4) You can bail out banks with deficit spending (I agree except for the detail that, in the USA, bailing out banks reduced the Federal debt).
5) No true Scotsman admits that there are Scottish bankers (I’m not an expert).
6) Even if property is not theft it should be evenly distributed (I passionately agree).
7) making good policy proposals depend on dubious claims of fact is unwise (I very passionately agree).
8) Bankers do not bear a very large share of the blame for the recession (huhhh wahhhhh ? how can anyone think that. Also what does that have to do with the rest of the post).

Brad DeLong makes a much better argument than the one that came to my mind (see below). His point is that no one made bankers keep mortgage based garbage on their books. Faith in the financial system collapsed when bankers and others discovered that some bankers had done so counter to all sound principles of banking such as originate and distribute, find a greater fool, first you pillage then you burn.

Sure other bankers did all the right things (and neither pillaged nor burned). But if you don’t know who blew over 100% of their equity betting on a bubble, it doesn’t do you any good to know that some bankers didn’t.

This was far far away (Lehman, Bear Sterns) or long long ago (AIGFP which isn’t even a bank) but it happened and many people are paying the price.

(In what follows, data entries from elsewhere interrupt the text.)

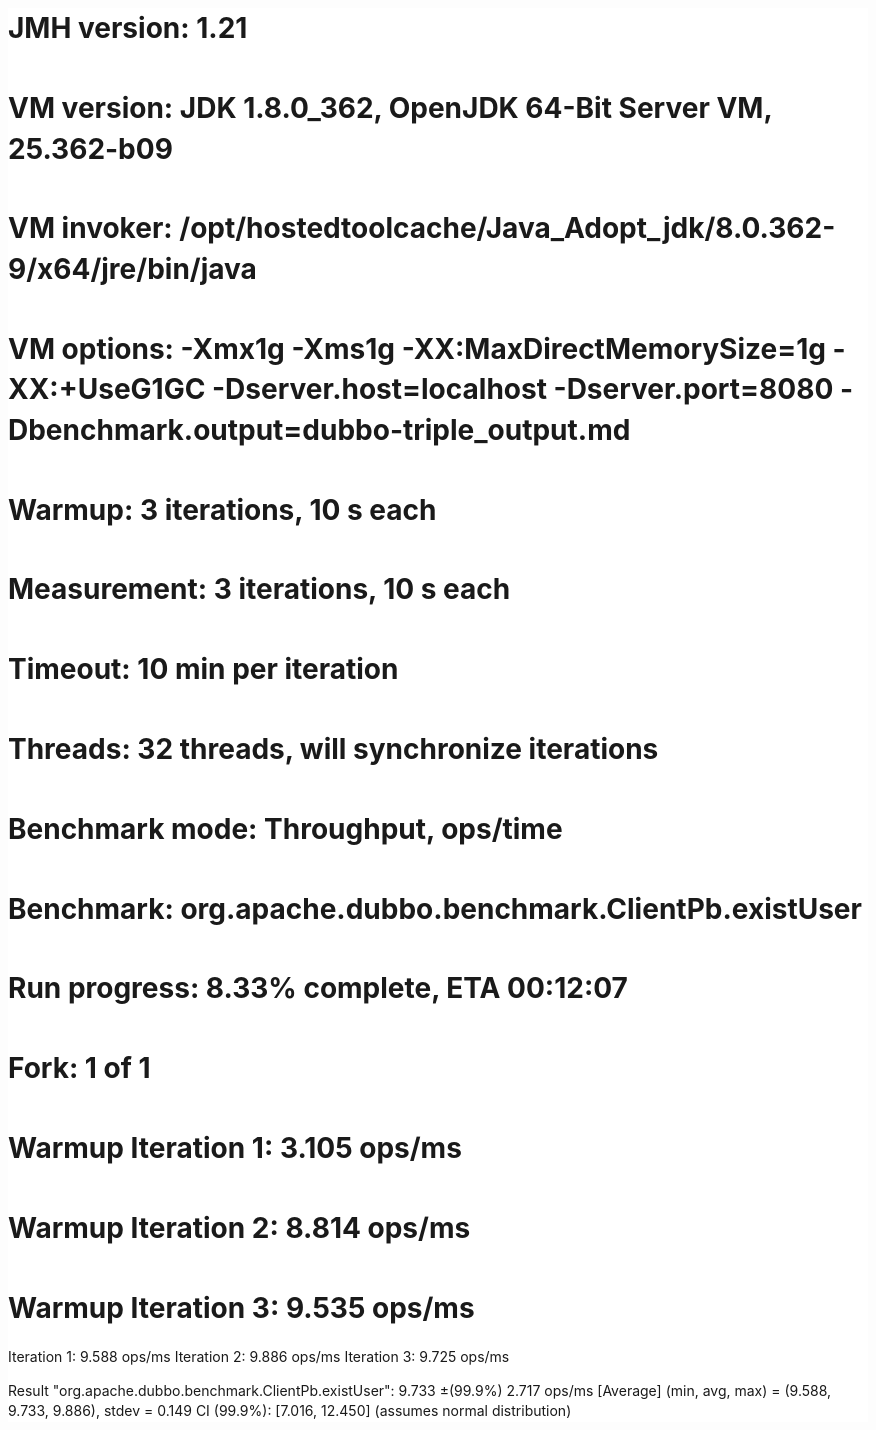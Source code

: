 
# JMH version: 1.21
# VM version: JDK 1.8.0_362, OpenJDK 64-Bit Server VM, 25.362-b09
# VM invoker: /opt/hostedtoolcache/Java_Adopt_jdk/8.0.362-9/x64/jre/bin/java
# VM options: -Xmx1g -Xms1g -XX:MaxDirectMemorySize=1g -XX:+UseG1GC -Dserver.host=localhost -Dserver.port=8080 -Dbenchmark.output=dubbo-triple_output.md
# Warmup: 3 iterations, 10 s each
# Measurement: 3 iterations, 10 s each
# Timeout: 10 min per iteration
# Threads: 32 threads, will synchronize iterations
# Benchmark mode: Throughput, ops/time
# Benchmark: org.apache.dubbo.benchmark.ClientPb.existUser

# Run progress: 8.33% complete, ETA 00:12:07
# Fork: 1 of 1
# Warmup Iteration   1: 3.105 ops/ms
# Warmup Iteration   2: 8.814 ops/ms
# Warmup Iteration   3: 9.535 ops/ms
Iteration   1: 9.588 ops/ms
Iteration   2: 9.886 ops/ms
Iteration   3: 9.725 ops/ms


Result "org.apache.dubbo.benchmark.ClientPb.existUser":
  9.733 ±(99.9%) 2.717 ops/ms [Average]
  (min, avg, max) = (9.588, 9.733, 9.886), stdev = 0.149
  CI (99.9%): [7.016, 12.450] (assumes normal distribution)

My weaker point is that, in the unfortunate paragraph about what happened which mars your nice post on people being mean to you and sound egalitarian political strategy, you assume that house prices are exogenous. A housing bubble just happened for some reason.

Look over the Atlantic again. There was no similar bubble during the 20th century. People will chase trends and inflate bubbles and all that, but something changed sometime around Y2K. I think that banking and finance generally changed. Option ARMS and a housing bubble acting together did not cause Countrywide to abandon all lending standards. They did that because investment banks were willing to buy and package all the garbage mortgages they initiated. OK the blame is shared by rechless homebuyers, non-bank mortgage companies, ratings agencies, AIGFP and some smart hedge fund managers who made money with legal but socially costly tricks (Magnetar). But there have always been reckless homebuyers and they never managed to bring down the US economy. Those of us who aren’t bankers refer to the rest of the lot as “bankers”

Note “the lot” not “you lot” IIRC you were one of the first to warn of the danger back when you worked at the bank of England before you went over to the dark side private sector, where I’m sure you did just as good a job but couldn’t publish your insights.

3 comments:

Jonathan Hopkin said...

And now Daniel has closed his personal blog off to all but a select group. What's all that about?

Robert said...

Dear Jonathan

Thanks for putting me on your blogroll. I am honored.

I got the this is a private blog error when I last tried to read D^2digest. I thought it was a bug in my browser.

I have no clue.

I do think very highly of DD and firmly believe that he is one of the bankers who would have saved the economy from the other bankers if they had just listened to him.

I am particularly pleased that I appear on your blogroll right above (or below I forget) him.

Jonathan Hopkin said...

Well, now DD has blocked me (and I guess just about everyone else) from reading his blog, you're definitely going up the list.